Précisément, le psaume qui suit chante la Cité sainte. Nous avons là un joyau, comme la description faite de la Jérusalem nouvelle dans l’Apocalypse est un étincellement de pierres précieuses (chap. 22). D’après la lettre aux Hébreux, c’est bien vers cette ville qu’Abraham et les patriarches se sont mis en route : « Ils attendaient la ville qui aurait de vraies fondations, la ville dont Dieu lui-même est le bâtisseur et l’architecte » (11, 10). Nous marchons tous vers cette Cité sainte, à travers nos pèlerinages d’ici-bas, tout en construisant les villes et les sanctuaires dont nous avons besoin pour nos étapes.
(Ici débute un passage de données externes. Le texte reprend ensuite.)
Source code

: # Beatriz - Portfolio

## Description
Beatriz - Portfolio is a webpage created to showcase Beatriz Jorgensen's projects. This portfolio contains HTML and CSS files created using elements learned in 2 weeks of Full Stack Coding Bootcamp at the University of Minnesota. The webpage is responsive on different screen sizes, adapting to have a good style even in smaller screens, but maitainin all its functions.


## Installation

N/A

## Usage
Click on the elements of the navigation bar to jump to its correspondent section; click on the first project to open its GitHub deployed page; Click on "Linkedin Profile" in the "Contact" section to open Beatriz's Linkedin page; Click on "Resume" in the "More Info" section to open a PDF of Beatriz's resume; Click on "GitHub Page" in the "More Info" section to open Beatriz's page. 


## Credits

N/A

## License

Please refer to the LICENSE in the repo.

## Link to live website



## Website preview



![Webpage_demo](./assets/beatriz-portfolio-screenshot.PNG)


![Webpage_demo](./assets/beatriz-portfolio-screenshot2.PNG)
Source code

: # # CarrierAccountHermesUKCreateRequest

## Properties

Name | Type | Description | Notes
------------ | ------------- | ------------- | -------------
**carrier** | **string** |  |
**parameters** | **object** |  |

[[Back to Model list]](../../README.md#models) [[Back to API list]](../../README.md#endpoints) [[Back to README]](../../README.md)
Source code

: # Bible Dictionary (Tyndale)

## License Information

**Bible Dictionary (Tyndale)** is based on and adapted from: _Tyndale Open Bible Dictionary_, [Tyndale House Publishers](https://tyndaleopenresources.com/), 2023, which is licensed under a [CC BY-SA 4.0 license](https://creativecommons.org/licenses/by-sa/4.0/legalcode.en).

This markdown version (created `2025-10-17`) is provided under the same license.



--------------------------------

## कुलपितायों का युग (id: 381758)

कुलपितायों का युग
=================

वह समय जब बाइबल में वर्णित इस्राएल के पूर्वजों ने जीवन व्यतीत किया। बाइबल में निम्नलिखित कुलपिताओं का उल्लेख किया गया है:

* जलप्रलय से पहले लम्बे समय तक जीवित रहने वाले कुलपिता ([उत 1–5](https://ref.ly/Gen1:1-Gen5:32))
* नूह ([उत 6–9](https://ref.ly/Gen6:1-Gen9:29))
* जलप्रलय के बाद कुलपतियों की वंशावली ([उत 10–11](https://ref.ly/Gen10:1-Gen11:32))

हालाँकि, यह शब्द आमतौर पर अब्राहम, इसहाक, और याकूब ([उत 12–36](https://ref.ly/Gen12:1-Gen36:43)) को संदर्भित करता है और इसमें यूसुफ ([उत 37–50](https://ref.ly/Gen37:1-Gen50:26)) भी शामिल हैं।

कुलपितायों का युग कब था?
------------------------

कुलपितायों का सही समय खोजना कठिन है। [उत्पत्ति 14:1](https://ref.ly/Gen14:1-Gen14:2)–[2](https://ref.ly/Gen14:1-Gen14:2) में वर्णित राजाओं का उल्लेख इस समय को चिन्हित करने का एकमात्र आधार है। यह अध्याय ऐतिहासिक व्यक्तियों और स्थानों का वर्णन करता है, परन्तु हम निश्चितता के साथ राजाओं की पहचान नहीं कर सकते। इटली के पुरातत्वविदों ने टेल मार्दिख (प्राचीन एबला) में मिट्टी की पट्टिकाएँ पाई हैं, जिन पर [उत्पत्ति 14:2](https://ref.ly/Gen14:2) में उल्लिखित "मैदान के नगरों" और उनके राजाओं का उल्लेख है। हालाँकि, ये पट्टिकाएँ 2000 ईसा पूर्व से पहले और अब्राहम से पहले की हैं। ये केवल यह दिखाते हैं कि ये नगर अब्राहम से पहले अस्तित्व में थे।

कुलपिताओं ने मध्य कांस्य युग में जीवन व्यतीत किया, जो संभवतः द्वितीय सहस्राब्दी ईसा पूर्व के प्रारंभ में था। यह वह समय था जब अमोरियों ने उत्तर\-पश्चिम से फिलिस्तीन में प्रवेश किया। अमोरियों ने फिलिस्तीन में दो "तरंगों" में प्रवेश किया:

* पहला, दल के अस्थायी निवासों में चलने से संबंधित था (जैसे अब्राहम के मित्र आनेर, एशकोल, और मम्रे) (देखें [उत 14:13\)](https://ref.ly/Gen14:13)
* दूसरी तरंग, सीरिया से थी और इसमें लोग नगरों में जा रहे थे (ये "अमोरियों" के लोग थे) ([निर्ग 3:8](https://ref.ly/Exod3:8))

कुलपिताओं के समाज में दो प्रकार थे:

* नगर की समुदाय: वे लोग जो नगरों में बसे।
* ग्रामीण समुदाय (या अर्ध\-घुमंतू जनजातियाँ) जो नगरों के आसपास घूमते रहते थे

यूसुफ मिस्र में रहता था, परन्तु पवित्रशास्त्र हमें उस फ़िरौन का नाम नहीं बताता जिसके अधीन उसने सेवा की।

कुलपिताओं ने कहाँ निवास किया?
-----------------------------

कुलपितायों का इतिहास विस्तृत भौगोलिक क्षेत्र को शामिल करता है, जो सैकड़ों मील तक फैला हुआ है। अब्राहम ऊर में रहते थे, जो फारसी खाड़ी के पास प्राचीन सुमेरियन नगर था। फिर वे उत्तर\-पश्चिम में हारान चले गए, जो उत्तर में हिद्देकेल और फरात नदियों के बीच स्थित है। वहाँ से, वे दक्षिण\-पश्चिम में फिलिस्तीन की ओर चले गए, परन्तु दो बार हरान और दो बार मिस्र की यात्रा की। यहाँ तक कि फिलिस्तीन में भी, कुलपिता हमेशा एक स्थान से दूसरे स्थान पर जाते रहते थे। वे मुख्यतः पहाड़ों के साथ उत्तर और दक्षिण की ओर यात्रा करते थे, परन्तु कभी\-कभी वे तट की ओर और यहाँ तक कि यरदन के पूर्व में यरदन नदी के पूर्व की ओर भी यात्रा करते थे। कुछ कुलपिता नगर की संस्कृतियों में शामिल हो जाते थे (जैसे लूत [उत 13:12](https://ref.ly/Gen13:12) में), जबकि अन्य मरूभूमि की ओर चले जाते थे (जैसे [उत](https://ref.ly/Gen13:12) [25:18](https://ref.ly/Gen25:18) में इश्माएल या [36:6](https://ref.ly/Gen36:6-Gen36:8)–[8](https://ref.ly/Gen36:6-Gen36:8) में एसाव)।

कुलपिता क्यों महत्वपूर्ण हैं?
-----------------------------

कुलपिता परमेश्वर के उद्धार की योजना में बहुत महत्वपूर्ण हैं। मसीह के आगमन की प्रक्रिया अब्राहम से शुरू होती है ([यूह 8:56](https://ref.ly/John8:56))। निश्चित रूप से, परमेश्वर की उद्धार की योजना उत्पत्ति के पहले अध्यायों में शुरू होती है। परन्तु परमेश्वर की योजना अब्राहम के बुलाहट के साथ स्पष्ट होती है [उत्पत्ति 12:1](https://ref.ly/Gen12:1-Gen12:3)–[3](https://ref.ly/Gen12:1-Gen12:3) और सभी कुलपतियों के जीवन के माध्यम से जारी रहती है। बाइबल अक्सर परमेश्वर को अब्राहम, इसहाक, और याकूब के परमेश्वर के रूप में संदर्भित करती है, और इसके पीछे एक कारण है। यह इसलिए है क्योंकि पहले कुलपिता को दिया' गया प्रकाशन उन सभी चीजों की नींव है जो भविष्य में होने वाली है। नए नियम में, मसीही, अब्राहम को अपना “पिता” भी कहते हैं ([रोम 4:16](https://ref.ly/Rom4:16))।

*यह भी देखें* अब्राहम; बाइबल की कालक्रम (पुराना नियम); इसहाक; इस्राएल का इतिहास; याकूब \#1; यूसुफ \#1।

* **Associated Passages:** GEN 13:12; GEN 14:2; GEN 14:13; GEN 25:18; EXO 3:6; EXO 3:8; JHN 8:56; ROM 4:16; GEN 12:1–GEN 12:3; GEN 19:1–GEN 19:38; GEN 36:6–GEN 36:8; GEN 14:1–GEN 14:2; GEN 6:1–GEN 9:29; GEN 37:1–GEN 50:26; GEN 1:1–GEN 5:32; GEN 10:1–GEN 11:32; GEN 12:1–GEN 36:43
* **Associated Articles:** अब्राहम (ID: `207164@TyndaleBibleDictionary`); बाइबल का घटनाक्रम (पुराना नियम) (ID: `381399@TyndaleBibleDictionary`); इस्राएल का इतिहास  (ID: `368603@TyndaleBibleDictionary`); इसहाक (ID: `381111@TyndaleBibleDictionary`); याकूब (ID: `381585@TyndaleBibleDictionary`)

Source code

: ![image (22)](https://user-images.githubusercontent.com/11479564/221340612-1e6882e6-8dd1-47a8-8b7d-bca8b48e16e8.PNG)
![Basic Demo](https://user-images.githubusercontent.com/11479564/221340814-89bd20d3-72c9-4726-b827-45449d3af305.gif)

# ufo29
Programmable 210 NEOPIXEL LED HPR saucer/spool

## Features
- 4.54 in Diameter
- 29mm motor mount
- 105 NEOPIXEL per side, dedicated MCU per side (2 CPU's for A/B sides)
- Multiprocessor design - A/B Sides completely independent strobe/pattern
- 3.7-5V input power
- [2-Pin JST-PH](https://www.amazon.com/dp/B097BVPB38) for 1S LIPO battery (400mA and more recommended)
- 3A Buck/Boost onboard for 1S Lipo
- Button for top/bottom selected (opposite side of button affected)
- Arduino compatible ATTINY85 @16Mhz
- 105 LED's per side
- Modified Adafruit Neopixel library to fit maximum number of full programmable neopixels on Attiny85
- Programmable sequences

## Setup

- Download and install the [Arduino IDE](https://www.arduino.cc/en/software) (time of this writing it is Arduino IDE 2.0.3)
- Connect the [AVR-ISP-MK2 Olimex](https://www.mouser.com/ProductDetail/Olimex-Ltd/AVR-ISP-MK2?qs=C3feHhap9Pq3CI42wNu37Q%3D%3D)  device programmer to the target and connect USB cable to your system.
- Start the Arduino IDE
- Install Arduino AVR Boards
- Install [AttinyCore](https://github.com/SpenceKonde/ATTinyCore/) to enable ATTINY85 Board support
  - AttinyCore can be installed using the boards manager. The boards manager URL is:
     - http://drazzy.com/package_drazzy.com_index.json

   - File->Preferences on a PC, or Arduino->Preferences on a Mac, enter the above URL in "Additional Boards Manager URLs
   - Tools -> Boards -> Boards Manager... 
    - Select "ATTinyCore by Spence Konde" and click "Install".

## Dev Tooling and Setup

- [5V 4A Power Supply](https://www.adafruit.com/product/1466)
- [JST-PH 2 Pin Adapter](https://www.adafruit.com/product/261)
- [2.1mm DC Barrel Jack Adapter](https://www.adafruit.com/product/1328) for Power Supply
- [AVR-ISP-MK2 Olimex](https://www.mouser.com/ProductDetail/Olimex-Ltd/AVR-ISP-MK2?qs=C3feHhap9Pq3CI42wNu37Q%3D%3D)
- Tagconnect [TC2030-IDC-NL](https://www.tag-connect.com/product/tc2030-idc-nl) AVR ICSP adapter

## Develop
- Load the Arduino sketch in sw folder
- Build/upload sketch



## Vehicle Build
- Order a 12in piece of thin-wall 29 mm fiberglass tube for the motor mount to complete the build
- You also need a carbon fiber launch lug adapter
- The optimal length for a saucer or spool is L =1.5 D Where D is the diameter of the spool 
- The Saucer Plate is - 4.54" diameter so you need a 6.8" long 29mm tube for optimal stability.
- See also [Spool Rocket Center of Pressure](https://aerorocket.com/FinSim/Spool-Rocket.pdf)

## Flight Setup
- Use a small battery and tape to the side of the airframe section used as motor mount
Les pèlerins qui vont à Saint-Jacques de Compostelle aujourd’hui et qui consacrent, pour cela, environ deux mois de leur existence, peuvent nous faire comprendre la joie que chante ce psaume. À l’approche de Santiago, comme à celle de Jérusalem par les croisés naguère, la ferveur des pèlerins, fourbus par des semaines de marche souvent harassante, retrouve son élan et ils contemplent la ville depuis quelque « Mont-joie ». Ainsi en allait-il des Juifs qui arrivaient à Jérusalem, ce qu’a vécu Jésus avec ses parents, puis avec ses disciples. Les voilà, non pas au pied du mur, mais au bas des marches, sans doute nombreuses, qui menaient au Temple. D’où le titre de cette collection de cantiques, appelés Psaumes des montées.

Le premier mot est un cri d’exultation : « Quelle joie quand on m’a dit : Nous irons à la maison du Seigneur ! ». Cette joie était celle du départ : « Nous irons ». Nous assistons à celle de l’arrivée : « Maintenant notre marche prend fin devant tes portes, Jérusalem ! ». Face aux remparts de la ville, le pèlerin est saisi d’admiration : « Jérusalem, te voici dans tes murs : ville où tout ensemble ne fait qu’un ! ». Nous nous souvenons que Jésus relativise l’enthousiasme de ses Apôtres devant la ville en leur disant : «  Vous voyez tout cela, n’est-ce pas ? Amen, je vous le dis : il ne restera pas ici pierre sur pierre ; tout sera détruit » (Mt 24, 2). La petite ville de Larressingle dans le Gers ou la ville de Carcassonne dans l’Aude donnent une idée de ces cités anciennes encloses, comme encore celle d’Avila en Espagne, celles de Saint-Malo ou de Concarneau en Bretagne.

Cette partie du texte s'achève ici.